Lenovo expands HPC system at LRZ’s supercomputer, integrating AI for phase two

22/06/2021

Lenovo is expanding its high-perfomance computing (HPC) with Leibniz Supercomputing Centre(LRZ) by integrating artificial intelligence (AI) for phase two next generation supercomputer. The system will deliver high performance integrated solutions to the LRZ user community, utilising artificial intelligence to implement advanced simulations, modelling, and data analysis that will accelerate research to help solve humanity’s greatest challenges.

With funding from the Free State of Bavaria and the German Federal Ministries of Education and Research, Phase Two sees the expansion of SuperMUC-NG, part of the Gauss Centre for Supercomputing (GCS), so as to continue as one of the fastest, most energy-efficient supercomputers in the world.

The Leibniz Supercomputing Centre (LRZ) stands in the field as a world-class IT service and computing user facility serving Munich’s top universities as well as research institutions in Bavaria, Germany and Europe. As an institute of the Bavarian Academy of Sciences and Humanities, LRZ has provided a robust, holistic IT infrastructure for its users throughout the scientific community for nearly sixty years.

AI enabling Integrated Solutions

Since SuperMUC-NG Phase One was launched, practitioners have used the supercomputer not only for traditional simulation and modelling, but also to automate image and pattern recognition in planet observations, climate data from satellites, medical visuals and health records, and data demographics. Given the successful utilisation of SuperMUC-NG in these projects, the demand for high performance data analytics, machine learning and fast memory performance has further increased.

To meet these demands and ensure researchers are supported, SuperMUC-NG will now be enhanced with next-generation Intel Xeon Scalable processors (codenamed Sapphire Rapids) and Intel’s upcoming HPC GPUs based on the X^e HPC architecture, codenamed “Ponte Vecchio”.

Phase Two will also use distributed asynchronous object storage (DAOS), leveraging 3^rdGen Intel Xeon Scalable processors (codename “Ice Lake”) integrated into Lenovo’s ThinkSystemSR630 V2 platform. DAOS provides 1 peta byte of data storage, and will enable fast throughput of large data volumes, while the system architecture can deliver highly scalable, compute and data-intensive workloads and artificial intelligence applications. Overall, the SuperMUC-NG Phase Two compute nodes will deliver four times higher performance per Watt (High Performance Linpack) than Phase One.

“The Leibniz Supercomputing Centre has long been an important innovation partner for both Lenovo and Intel. Phase Two is an exciting opportunity to share our expertise in what Lenovo calls ‘Exascale for Everyscale’- solutions using advanced exascale technologies in any size cluster- and provide researchers with the specialist resources needed to accelerate projects,” explains Scott Tease, Vice President, HPC and AI, Lenovo Infrastructure Solutions Group.

Also said that, “Through the implementation of our Neptune™ warm-water cooling and a smarter integrated system for artificial intelligence and deep learning, LRZ can continue to be a thought leader in advanced technologies for many years to come, and set new standards for research and development.”

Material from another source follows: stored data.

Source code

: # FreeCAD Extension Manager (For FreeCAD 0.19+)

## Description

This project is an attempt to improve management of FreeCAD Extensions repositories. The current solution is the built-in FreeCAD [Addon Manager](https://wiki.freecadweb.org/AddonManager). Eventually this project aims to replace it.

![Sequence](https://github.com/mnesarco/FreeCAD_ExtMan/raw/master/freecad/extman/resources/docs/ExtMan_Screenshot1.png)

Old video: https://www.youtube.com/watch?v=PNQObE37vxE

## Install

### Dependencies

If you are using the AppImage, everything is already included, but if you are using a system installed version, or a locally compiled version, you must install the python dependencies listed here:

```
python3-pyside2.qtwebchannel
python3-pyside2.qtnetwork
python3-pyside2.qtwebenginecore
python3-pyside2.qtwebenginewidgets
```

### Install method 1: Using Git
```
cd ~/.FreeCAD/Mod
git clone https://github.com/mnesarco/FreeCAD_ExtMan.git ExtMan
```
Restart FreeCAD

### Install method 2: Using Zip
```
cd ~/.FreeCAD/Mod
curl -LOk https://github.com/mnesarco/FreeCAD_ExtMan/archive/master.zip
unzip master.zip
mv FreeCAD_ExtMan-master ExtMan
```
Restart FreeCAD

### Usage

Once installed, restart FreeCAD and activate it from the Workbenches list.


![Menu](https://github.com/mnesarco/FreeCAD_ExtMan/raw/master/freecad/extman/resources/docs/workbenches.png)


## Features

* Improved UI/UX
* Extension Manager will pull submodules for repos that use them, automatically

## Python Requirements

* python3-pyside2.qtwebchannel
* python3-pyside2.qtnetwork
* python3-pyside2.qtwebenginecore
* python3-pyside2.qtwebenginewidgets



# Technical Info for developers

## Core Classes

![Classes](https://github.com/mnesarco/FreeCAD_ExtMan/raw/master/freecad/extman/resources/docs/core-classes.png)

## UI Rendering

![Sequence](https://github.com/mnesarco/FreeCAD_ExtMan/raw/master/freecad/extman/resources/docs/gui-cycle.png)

Ensuring a sustainable approach

The enhancements made in Phase Two will ensure SuperMUC-NGis now capable of performing additional tasks in a way that’s as energy-efficient as possible. The key to this is the integration of 240 Intel compute nodes into Lenovo’s ThinkSystem SD650leveraging Neptune™ warm watercooling and connected to the DAOS storage system via a high-speed network.Lenovo’s innovative Neptune™ direct water-cooling technology removes approximately 90% of the heat from the computer system, reducing overall energy consumption, significantly increasing overall efficiency and ultimately allowing the processors to perform at their peak.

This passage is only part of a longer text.